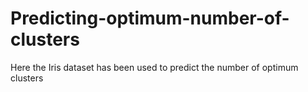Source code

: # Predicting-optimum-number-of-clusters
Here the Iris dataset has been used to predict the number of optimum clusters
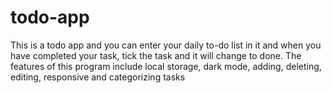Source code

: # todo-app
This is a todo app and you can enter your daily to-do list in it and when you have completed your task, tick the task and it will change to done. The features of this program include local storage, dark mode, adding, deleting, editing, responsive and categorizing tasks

+++

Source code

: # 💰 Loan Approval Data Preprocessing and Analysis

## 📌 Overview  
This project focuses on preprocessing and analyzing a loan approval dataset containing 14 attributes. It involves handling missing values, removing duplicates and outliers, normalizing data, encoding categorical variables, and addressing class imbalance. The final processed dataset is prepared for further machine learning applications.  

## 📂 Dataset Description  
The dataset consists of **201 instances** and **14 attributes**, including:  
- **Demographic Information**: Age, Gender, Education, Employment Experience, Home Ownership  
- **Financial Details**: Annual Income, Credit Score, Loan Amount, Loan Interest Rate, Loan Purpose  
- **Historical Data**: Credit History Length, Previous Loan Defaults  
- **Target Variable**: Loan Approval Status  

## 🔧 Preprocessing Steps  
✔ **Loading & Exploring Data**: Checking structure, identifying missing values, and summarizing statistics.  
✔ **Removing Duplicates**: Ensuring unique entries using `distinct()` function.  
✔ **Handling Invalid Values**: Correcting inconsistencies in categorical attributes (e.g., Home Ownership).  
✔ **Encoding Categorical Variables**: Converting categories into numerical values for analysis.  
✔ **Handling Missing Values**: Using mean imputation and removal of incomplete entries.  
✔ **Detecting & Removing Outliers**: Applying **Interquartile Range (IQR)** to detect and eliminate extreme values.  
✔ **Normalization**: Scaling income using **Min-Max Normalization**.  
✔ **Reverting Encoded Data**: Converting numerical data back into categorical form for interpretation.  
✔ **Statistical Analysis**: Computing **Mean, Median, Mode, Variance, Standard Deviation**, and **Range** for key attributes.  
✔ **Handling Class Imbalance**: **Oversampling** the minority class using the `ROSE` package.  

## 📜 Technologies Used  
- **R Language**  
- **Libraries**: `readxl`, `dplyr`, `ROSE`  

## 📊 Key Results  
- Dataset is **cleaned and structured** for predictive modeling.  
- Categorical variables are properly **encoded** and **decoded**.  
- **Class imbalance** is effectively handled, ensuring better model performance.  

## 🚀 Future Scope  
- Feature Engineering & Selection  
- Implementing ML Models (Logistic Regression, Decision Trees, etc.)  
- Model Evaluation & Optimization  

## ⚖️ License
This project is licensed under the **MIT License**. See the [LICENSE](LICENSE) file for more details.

+++

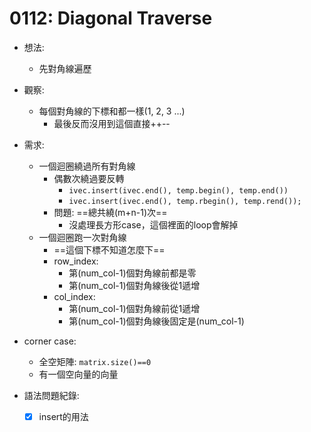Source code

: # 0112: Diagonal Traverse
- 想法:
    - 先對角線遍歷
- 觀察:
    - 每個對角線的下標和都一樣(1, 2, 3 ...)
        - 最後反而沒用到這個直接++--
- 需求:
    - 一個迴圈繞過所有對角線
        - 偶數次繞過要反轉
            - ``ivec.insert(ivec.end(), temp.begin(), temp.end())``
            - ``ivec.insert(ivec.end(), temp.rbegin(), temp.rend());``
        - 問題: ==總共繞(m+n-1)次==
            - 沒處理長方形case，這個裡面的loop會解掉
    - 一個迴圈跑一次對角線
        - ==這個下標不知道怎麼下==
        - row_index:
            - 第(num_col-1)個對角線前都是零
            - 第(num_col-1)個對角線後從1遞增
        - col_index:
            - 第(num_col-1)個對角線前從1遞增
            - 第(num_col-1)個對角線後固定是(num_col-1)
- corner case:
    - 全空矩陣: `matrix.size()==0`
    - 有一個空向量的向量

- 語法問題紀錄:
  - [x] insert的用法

+++

> _Your instructions_: Output the lines above between the one holding "- Model Evaluation & Optimization" and the one holding "This project is", inclusive, with nothing before or after them.

> _Response box_:
- Model Evaluation & Optimization  

## ⚖️ License
This project is licensed under the **MIT License**. See the [LICENSE](LICENSE) file for more details.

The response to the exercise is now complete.